• _DESCRIPTION OF THE TASK_: Scan the records for the word "probabilities". Copy each line that includes it.

Start of ENTRIES SUPPLIED

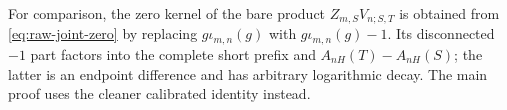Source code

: \begin{remark}
\label{rem:centered-zero-kernel}
For comparison, the zero kernel of the bare product
\(Z_{m,S}V_{n;S,T}\) is obtained from
\eqref{eq:raw-joint-zero} by replacing
\(g\iota_{m,n}(g)\) with \(g\iota_{m,n}(g)-1\).  Its disconnected
\(-1\) part factors into the complete short prefix and
\(A_{nH}(T)-A_{nH}(S)\); the latter is an endpoint difference and has
arbitrary logarithmic decay.  The main proof uses the cleaner
calibrated identity instead.
\end{remark}
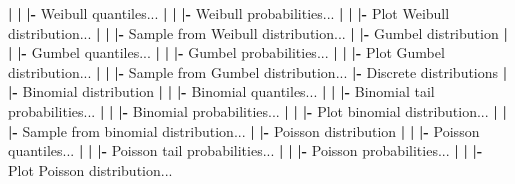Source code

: \documentclass[12pt,]{krantz}
\newenvironment{Shaded}{\begin{snugshade}}{\end{snugshade}}
\newcommand{\ErrorTok}[1]{\textcolor[rgb]{0.64,0.00,0.00}{\textbf{#1}}}
\newcommand{\NormalTok}[1]{#1}
\newcommand{\OperatorTok}[1]{\textcolor[rgb]{0.81,0.36,0.00}{\textbf{#1}}}
\newcommand{\StringTok}[1]{\textcolor[rgb]{0.31,0.60,0.02}{#1}}
\begin{document}
\begin{Shaded}
\begin{Highlighting}[]
  \OperatorTok{|}\StringTok{ }\ErrorTok{|}\StringTok{ }\ErrorTok{|}\OperatorTok{-}\StringTok{ }\NormalTok{Weibull quantiles...}
  \OperatorTok{|}\StringTok{ }\ErrorTok{|}\StringTok{ }\ErrorTok{|}\OperatorTok{-}\StringTok{ }\NormalTok{Weibull probabilities...}
  \OperatorTok{|}\StringTok{ }\ErrorTok{|}\StringTok{ }\ErrorTok{|}\OperatorTok{-}\StringTok{ }\NormalTok{Plot Weibull distribution...}
  \OperatorTok{|}\StringTok{ }\ErrorTok{|}\StringTok{ }\ErrorTok{|}\OperatorTok{-}\StringTok{ }\NormalTok{Sample from Weibull distribution...}
  \OperatorTok{|}\StringTok{ }\ErrorTok{|}\OperatorTok{-}\StringTok{ }\NormalTok{Gumbel distribution}
  \OperatorTok{|}\StringTok{ }\ErrorTok{|}\StringTok{ }\ErrorTok{|}\OperatorTok{-}\StringTok{ }\NormalTok{Gumbel quantiles...}
  \OperatorTok{|}\StringTok{ }\ErrorTok{|}\StringTok{ }\ErrorTok{|}\OperatorTok{-}\StringTok{ }\NormalTok{Gumbel probabilities...}
  \OperatorTok{|}\StringTok{ }\ErrorTok{|}\StringTok{ }\ErrorTok{|}\OperatorTok{-}\StringTok{ }\NormalTok{Plot Gumbel distribution...}
  \OperatorTok{|}\StringTok{ }\ErrorTok{|}\StringTok{ }\ErrorTok{|}\OperatorTok{-}\StringTok{ }\NormalTok{Sample from Gumbel distribution...}
  \OperatorTok{|-}\StringTok{ }\NormalTok{Discrete distributions}
  \OperatorTok{|}\StringTok{ }\ErrorTok{|}\OperatorTok{-}\StringTok{ }\NormalTok{Binomial distribution}
  \OperatorTok{|}\StringTok{ }\ErrorTok{|}\StringTok{ }\ErrorTok{|}\OperatorTok{-}\StringTok{ }\NormalTok{Binomial quantiles...}
  \OperatorTok{|}\StringTok{ }\ErrorTok{|}\StringTok{ }\ErrorTok{|}\OperatorTok{-}\StringTok{ }\NormalTok{Binomial tail probabilities...}
  \OperatorTok{|}\StringTok{ }\ErrorTok{|}\StringTok{ }\ErrorTok{|}\OperatorTok{-}\StringTok{ }\NormalTok{Binomial probabilities...}
  \OperatorTok{|}\StringTok{ }\ErrorTok{|}\StringTok{ }\ErrorTok{|}\OperatorTok{-}\StringTok{ }\NormalTok{Plot binomial distribution...}
  \OperatorTok{|}\StringTok{ }\ErrorTok{|}\StringTok{ }\ErrorTok{|}\OperatorTok{-}\StringTok{ }\NormalTok{Sample from binomial distribution...}
  \OperatorTok{|}\StringTok{ }\ErrorTok{|}\OperatorTok{-}\StringTok{ }\NormalTok{Poisson distribution}
  \OperatorTok{|}\StringTok{ }\ErrorTok{|}\StringTok{ }\ErrorTok{|}\OperatorTok{-}\StringTok{ }\NormalTok{Poisson quantiles...}
  \OperatorTok{|}\StringTok{ }\ErrorTok{|}\StringTok{ }\ErrorTok{|}\OperatorTok{-}\StringTok{ }\NormalTok{Poisson tail probabilities...}
  \OperatorTok{|}\StringTok{ }\ErrorTok{|}\StringTok{ }\ErrorTok{|}\OperatorTok{-}\StringTok{ }\NormalTok{Poisson probabilities...}
  \OperatorTok{|}\StringTok{ }\ErrorTok{|}\StringTok{ }\ErrorTok{|}\OperatorTok{-}\StringTok{ }\NormalTok{Plot Poisson distribution...}

\end{Highlighting}
\end{Shaded}
\end{document}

End of ENTRIES SUPPLIED

• _OUTPUT_:
  \OperatorTok{|}\StringTok{ }\ErrorTok{|}\StringTok{ }\ErrorTok{|}\OperatorTok{-}\StringTok{ }\NormalTok{Weibull probabilities...}
  \OperatorTok{|}\StringTok{ }\ErrorTok{|}\StringTok{ }\ErrorTok{|}\OperatorTok{-}\StringTok{ }\NormalTok{Gumbel probabilities...}
  \OperatorTok{|}\StringTok{ }\ErrorTok{|}\StringTok{ }\ErrorTok{|}\OperatorTok{-}\StringTok{ }\NormalTok{Binomial tail probabilities...}
  \OperatorTok{|}\StringTok{ }\ErrorTok{|}\StringTok{ }\ErrorTok{|}\OperatorTok{-}\StringTok{ }\NormalTok{Binomial probabilities...}
  \OperatorTok{|}\StringTok{ }\ErrorTok{|}\StringTok{ }\ErrorTok{|}\OperatorTok{-}\StringTok{ }\NormalTok{Poisson tail probabilities...}
  \OperatorTok{|}\StringTok{ }\ErrorTok{|}\StringTok{ }\ErrorTok{|}\OperatorTok{-}\StringTok{ }\NormalTok{Poisson probabilities...}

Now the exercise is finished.